== Task to complete ==
Counting only the lines below that contain the word "completion", what is the total? Give it with no other words.

== Supplied data ==

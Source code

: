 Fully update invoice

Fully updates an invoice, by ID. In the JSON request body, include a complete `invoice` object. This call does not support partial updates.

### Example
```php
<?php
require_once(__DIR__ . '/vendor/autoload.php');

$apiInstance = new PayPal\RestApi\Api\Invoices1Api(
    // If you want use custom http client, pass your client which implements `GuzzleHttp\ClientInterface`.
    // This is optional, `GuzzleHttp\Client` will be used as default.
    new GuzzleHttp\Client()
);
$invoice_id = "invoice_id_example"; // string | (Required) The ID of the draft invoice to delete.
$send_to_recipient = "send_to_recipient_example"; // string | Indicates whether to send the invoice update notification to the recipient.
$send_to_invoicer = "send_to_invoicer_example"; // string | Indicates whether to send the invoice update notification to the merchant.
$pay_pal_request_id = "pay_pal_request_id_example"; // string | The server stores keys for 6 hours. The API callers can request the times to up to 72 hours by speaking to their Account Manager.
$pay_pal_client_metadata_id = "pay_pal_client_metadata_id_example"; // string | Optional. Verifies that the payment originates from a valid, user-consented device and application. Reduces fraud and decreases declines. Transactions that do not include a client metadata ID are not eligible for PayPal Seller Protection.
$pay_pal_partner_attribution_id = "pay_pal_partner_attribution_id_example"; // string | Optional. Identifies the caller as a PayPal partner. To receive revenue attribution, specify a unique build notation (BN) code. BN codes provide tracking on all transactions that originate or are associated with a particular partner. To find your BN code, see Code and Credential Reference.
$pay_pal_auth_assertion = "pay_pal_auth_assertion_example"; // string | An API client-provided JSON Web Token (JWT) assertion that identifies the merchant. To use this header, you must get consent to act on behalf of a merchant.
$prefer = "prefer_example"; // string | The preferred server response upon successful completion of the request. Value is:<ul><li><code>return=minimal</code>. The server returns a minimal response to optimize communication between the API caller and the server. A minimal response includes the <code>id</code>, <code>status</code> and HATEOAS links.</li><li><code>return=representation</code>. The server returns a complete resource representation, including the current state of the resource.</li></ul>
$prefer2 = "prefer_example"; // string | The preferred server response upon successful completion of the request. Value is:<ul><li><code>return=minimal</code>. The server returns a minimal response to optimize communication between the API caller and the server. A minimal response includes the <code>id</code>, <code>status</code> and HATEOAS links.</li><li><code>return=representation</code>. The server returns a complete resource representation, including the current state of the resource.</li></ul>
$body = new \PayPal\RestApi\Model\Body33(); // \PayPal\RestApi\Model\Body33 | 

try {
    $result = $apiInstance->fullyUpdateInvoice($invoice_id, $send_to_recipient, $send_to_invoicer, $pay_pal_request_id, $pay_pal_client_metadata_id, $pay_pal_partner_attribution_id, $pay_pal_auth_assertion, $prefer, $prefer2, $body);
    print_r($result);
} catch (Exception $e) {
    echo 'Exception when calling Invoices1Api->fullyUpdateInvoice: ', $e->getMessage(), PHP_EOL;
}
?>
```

== Answer section ==
2